JAKARTA – Potensi cuaca ekstrem diperkirakan akan melanda 25 daerah di Jawa Tengah pada Rabu, 25 Desember 2024. Peringatan dini dari Badan Meteorologi, Klimatologi, dan Geofisika (BMKG) mengingatkan adanya gelombang tinggi dan rob yang berisiko mengganggu kegiatan pelayaran di perairan selatan dan utara Jawa Tengah.

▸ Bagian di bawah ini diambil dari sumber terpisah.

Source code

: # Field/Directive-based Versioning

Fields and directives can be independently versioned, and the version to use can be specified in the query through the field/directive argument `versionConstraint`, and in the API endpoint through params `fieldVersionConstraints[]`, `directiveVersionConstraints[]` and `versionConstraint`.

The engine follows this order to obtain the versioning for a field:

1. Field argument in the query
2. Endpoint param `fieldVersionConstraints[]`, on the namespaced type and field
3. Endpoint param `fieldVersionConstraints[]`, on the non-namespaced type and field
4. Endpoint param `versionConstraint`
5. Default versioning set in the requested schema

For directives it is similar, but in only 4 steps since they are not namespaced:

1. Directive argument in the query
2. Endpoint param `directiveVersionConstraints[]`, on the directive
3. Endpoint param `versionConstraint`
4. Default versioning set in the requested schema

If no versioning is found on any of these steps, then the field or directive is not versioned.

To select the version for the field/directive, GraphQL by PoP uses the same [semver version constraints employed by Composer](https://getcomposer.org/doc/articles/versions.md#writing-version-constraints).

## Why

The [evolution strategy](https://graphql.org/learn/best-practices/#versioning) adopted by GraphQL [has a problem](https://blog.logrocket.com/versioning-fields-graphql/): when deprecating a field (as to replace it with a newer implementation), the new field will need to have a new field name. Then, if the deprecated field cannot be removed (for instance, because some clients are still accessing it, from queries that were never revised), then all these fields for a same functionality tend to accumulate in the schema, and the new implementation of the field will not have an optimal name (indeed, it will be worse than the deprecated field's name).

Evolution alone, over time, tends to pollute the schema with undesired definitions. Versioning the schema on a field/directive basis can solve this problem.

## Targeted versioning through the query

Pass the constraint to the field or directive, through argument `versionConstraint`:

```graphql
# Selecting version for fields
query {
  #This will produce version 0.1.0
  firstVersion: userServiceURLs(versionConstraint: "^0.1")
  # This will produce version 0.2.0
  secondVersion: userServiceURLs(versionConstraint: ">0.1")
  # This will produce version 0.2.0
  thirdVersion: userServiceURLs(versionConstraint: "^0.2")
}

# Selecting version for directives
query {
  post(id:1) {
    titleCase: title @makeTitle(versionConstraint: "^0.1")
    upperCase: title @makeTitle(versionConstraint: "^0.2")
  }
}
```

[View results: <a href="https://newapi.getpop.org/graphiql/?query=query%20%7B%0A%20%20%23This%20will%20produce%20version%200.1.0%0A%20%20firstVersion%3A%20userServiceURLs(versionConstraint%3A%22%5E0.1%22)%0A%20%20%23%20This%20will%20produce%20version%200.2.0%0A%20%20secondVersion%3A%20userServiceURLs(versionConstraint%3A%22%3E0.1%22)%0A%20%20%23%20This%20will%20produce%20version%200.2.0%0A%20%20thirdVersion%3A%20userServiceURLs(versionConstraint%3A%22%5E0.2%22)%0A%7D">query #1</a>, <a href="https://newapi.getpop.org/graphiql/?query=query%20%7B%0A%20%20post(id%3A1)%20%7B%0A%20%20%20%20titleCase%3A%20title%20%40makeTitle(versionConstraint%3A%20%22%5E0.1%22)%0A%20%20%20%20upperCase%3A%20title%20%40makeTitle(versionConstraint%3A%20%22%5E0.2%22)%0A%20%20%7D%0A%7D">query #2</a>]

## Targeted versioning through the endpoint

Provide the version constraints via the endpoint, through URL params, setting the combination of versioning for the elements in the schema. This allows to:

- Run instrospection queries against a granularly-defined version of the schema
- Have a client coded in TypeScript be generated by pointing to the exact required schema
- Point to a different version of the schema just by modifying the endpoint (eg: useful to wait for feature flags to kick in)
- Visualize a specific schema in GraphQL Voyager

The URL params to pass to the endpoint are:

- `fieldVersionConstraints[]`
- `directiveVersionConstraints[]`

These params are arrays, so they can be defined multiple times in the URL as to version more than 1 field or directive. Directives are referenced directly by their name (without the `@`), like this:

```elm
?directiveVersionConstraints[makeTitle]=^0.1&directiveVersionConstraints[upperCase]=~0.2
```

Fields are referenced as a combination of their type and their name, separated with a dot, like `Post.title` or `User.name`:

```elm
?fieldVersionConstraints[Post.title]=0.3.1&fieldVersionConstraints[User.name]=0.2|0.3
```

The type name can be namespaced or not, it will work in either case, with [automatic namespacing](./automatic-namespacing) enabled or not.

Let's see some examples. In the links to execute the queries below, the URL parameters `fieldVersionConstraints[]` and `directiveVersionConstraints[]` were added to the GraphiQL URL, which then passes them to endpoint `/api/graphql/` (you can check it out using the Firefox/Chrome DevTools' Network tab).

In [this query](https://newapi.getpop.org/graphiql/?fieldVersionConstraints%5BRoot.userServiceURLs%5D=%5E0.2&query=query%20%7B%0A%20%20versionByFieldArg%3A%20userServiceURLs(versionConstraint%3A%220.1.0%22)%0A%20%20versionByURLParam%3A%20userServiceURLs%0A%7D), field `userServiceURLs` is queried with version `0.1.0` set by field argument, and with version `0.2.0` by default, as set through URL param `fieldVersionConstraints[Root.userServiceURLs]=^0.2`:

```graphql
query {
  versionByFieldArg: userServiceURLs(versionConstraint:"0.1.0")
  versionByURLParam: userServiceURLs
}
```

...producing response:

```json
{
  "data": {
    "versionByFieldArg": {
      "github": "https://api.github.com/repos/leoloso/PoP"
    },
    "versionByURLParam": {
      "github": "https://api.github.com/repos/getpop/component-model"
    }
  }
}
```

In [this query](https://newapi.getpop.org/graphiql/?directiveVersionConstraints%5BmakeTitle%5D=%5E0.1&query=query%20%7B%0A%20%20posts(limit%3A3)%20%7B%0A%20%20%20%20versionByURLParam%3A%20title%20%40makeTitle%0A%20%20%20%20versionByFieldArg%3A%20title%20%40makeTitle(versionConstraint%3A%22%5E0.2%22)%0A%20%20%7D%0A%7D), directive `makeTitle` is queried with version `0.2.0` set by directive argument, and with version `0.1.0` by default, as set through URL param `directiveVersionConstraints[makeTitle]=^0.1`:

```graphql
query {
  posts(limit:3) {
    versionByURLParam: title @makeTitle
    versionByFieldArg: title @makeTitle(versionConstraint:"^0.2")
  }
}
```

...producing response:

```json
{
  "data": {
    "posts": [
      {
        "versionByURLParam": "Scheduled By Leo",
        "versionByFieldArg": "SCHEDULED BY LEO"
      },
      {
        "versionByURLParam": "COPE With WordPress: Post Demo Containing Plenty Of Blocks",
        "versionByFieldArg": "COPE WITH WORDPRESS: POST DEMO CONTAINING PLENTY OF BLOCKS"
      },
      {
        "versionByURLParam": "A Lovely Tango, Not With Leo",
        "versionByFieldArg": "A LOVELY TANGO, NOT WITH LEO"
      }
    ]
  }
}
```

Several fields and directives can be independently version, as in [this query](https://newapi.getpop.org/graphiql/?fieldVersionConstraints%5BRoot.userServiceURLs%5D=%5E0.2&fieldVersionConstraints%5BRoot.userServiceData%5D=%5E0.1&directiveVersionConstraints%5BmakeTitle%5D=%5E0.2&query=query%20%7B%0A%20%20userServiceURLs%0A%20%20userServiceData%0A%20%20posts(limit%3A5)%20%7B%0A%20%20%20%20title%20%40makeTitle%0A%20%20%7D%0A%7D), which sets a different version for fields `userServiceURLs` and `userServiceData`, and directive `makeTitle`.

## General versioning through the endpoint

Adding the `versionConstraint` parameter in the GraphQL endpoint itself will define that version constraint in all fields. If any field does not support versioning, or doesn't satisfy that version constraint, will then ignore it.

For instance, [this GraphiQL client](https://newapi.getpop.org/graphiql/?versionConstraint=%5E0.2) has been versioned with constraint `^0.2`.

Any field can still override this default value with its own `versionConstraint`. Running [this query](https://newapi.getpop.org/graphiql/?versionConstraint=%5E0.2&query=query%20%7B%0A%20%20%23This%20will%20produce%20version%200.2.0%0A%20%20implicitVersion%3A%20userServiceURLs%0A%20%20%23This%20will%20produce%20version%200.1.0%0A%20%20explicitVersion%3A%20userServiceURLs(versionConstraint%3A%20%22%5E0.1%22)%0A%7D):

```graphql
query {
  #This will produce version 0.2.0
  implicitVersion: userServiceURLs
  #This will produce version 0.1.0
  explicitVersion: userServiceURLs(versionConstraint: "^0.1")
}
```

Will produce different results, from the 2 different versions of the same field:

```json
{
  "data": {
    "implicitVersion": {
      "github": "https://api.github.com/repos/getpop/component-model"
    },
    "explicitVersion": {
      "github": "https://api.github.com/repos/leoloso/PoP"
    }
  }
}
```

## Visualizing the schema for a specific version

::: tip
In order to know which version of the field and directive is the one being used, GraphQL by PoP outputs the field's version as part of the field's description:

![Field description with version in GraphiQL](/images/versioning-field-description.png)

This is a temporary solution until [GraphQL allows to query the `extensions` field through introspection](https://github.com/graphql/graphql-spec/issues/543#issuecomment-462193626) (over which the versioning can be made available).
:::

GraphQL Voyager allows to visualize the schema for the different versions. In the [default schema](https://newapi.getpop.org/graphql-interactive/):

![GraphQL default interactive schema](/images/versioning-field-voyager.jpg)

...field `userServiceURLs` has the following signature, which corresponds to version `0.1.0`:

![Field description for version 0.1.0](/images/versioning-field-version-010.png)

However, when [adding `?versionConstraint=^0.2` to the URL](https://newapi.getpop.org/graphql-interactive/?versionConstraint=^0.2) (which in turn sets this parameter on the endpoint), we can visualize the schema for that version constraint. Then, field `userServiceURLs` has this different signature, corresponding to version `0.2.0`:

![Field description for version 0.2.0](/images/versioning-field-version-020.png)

Menurut laporan BMKG, cuaca ekstrem tersebut mencakup hujan lebat disertai angin kencang dan petir, yang berpotensi terjadi di sejumlah wilayah, terutama di kawasan pegunungan, dataran tinggi, pesisir selatan, serta Solo Raya. Selain itu, gelombang tinggi di perairan selatan Jawa Tengah diperkirakan mencapai 4 meter, sementara di perairan utara setinggi 2,5 meter. Rob atau air laut pasang diprediksi akan mencapai ketinggian 70-100 cm, yang berisiko berdampak pada aktivitas di pesisir, termasuk di sepanjang Pantura Jawa Tengah.

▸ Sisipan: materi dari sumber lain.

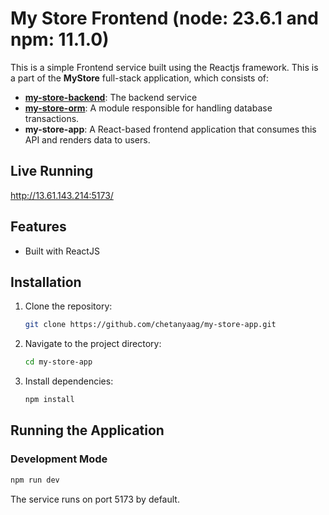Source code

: # My Store Frontend (node: 23.6.1 and npm: 11.1.0)

This is a simple Frontend service built using the Reactjs framework. 
This is a part of the **MyStore** full-stack application, which consists of:

- [**my-store-backend**](https://github.com/chetanyaag/my-store-backend): The backend service
- [**my-store-orm**](https://github.com/chetanyaag/my-store-orm): A module responsible for handling database transactions.
-  **my-store-app**: A React-based frontend application that consumes this API and renders data to users.

## Live Running
  http://13.61.143.214:5173/


## Features
- Built with ReactJS

## Installation

1. Clone the repository:
   ```sh
   git clone https://github.com/chetanyaag/my-store-app.git
   ```
2. Navigate to the project directory:
   ```sh
   cd my-store-app
   ```
3. Install dependencies:
   ```sh
   npm install
   ```

## Running the Application

### Development Mode

```sh
npm run dev
```

The service runs on port 5173 by default.


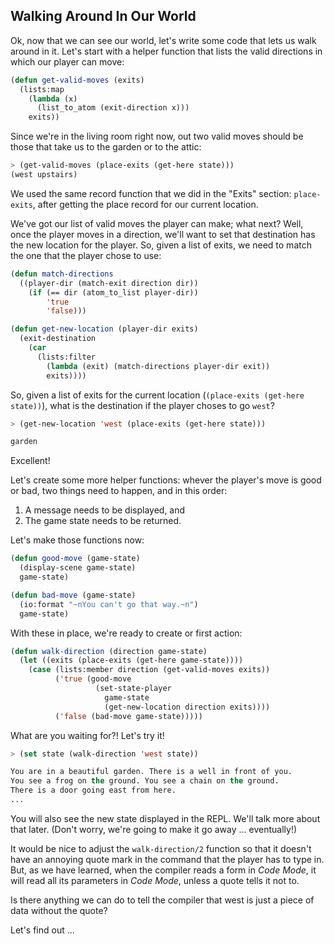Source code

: ## Walking Around In Our World

Ok, now that we can see our world, let's write some code that lets us walk around in it. Let's start with a helper function that lists the valid directions in which our player can move:

```lisp
(defun get-valid-moves (exits)
  (lists:map
    (lambda (x)
      (list_to_atom (exit-direction x)))
    exits))
```

Since we're in the living room right now, out two valid moves should be those that take us to the garden or to the attic:

```lisp
> (get-valid-moves (place-exits (get-here state)))
(west upstairs)
```

We used the same record function that we did in the "Exits" section: ``place-exits``, after getting the place record for our current location.

We've got our list of valid moves the player can make; what next? Well, once the player moves in a direction, we'll want to set that destination has the new location for the player. So, given a list of exits, we need to match the one that the player chose to use:

```lisp
(defun match-directions
  ((player-dir (match-exit direction dir))
    (if (== dir (atom_to_list player-dir))
        'true
        'false)))

(defun get-new-location (player-dir exits)
  (exit-destination
    (car
      (lists:filter
        (lambda (exit) (match-directions player-dir exit))
        exits))))
```

So, given a list of exits for the current location (``(place-exits (get-here state))``), what is the destination if the player choses to go ``west``?

```lisp
> (get-new-location 'west (place-exits (get-here state)))
```
```lisp
garden
```

Excellent!

Let's create some more helper functions: whever the player's move is good or bad, two things need to happen, and in this order:

1. A message needs to be displayed, and
1. The game state needs to be returned.

Let's make those functions now:

```lisp
(defun good-move (game-state)
  (display-scene game-state)
  game-state)

(defun bad-move (game-state)
  (io:format "~nYou can't go that way.~n")
  game-state)
```

With these in place, we're ready to create or first action:

```lisp
(defun walk-direction (direction game-state)
  (let ((exits (place-exits (get-here game-state))))
    (case (lists:member direction (get-valid-moves exits))
          ('true (good-move
                   (set-state-player
                     game-state
                     (get-new-location direction exits))))
          ('false (bad-move game-state)))))
```

What are you waiting for?! Let's try it!

```lisp
> (set state (walk-direction 'west state))
```
```lisp
You are in a beautiful garden. There is a well in front of you.
You see a frog on the ground. You see a chain on the ground.
There is a door going east from here.
...
```

You will also see the new state displayed in the REPL. We'll talk more about that later. (Don't worry, we're going to make it go away ... eventually!)

It would be nice to adjust the ``walk-direction/2`` function so that it doesn't have an annoying quote mark in the command that the player has to type in. But, as we have learned, when the compiler reads a form in *Code Mode*, it will read all its parameters in *Code Mode*, unless a quote tells it not to.

Is there anything we can do to tell the compiler that west is just a piece of data without the quote?

Let's find out ...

Shafira Tsanyfadhila, Prakirawan BMKG Stasiun Maritim Tanjung Emas Semarang, mengimbau agar masyarakat yang beraktivitas di perairan, seperti pelayaran antar pulau, nelayan, dan tongkang, tetap waspada terhadap gelombang tinggi dan rob. Meskipun tidak setinggi sebelumnya, ia menambahkan bahwa potensi air pasang di perairan utara dapat menyebabkan banjir rob, yang berpotensi mengganggu kegiatan transportasi, bongkar muat barang di pelabuhan, budidaya perikanan darat, hingga petani garam di pesisir Pantura.
Ferry Oktarisa, Prakirawan BMKG Stasiun Meteorologi Ahmad Yani Semarang, juga mengingatkan bahwa potensi cuaca ekstrem masih dapat terjadi di 25 daerah di Jawa Tengah. Masyarakat diminta untuk tetap waspada terhadap ancaman bencana hidrometeorologi seperti tanah longsor, banjir, dan angin puting beliung.

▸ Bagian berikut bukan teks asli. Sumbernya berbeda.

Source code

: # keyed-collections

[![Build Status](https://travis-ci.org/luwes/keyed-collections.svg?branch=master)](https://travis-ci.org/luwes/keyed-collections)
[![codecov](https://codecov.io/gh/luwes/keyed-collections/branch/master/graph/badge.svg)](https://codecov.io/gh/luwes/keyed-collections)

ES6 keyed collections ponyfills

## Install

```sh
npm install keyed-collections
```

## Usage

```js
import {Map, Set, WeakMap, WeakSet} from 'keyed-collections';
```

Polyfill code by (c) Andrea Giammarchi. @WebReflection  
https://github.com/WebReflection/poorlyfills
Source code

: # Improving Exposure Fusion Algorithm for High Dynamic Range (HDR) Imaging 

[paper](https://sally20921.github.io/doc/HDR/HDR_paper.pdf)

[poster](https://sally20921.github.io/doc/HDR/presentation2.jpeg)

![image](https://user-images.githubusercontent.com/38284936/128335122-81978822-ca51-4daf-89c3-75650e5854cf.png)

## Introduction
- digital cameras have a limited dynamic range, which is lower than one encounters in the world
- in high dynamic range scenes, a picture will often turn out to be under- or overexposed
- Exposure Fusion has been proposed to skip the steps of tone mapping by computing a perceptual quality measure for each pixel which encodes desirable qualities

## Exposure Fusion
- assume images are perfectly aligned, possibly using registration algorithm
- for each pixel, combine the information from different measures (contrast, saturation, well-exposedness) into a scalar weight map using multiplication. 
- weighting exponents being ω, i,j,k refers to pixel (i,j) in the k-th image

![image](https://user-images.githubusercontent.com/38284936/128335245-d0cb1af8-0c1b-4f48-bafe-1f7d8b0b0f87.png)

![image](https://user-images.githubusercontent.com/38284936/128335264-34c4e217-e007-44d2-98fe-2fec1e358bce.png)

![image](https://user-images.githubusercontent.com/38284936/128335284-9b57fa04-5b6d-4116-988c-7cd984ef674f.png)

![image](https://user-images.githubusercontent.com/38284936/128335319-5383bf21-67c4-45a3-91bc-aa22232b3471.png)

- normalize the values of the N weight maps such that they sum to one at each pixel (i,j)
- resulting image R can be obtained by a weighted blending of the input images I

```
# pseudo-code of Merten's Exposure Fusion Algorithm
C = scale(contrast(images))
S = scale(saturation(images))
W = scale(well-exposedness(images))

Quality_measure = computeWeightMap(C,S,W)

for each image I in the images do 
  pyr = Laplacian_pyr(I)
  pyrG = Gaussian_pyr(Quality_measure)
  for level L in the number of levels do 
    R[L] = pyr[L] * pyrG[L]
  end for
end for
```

Berdasarkan pengamatan cuaca pada Rabu (25/12) pukul 05.30 WIB, sebagian besar wilayah Jawa Tengah diperkirakan berawan dengan hujan ringan di pagi hari. Namun, pada siang, sore, hingga malam hari, hujan dengan intensitas ringan hingga sedang diperkirakan akan mengguyur sejumlah daerah, dengan potensi cuaca ekstrem di beberapa wilayah.
Wilayah yang berisiko terjadi cuaca ekstrem meliputi Cilacap, Purwokerto, Purbalingga, Banjarnegara, Kebumen, Purworejo, Wonosobo, Mungkid, Boyolali, Klaten, Sukoharjo, Wonogiri, Karanganyar, Sragen, Purwodadi, Ungaran, Temanggung, Kajen, Slawi, Brebes, Surakarta, Salatiga, Bumiayu, Majenang, dan Ambarawa. Sementara itu, hujan ringan hingga sedang diperkirakan terjadi di Blora, Rembang, Pati, Kudus, Jepara, Demak, Kendal, Batang, Pemalang, Magelang, Semarang, Pekalongan, dan Tegal.
“Angin umumnya bertiup dari barat laut ke timur dengan kecepatan 3-25 km/jam. Suhu diperkirakan berkisar antara 19-33 derajat Celsius, dengan kelembaban udara antara 60-95 persen,” kata Ferry Oktarisa.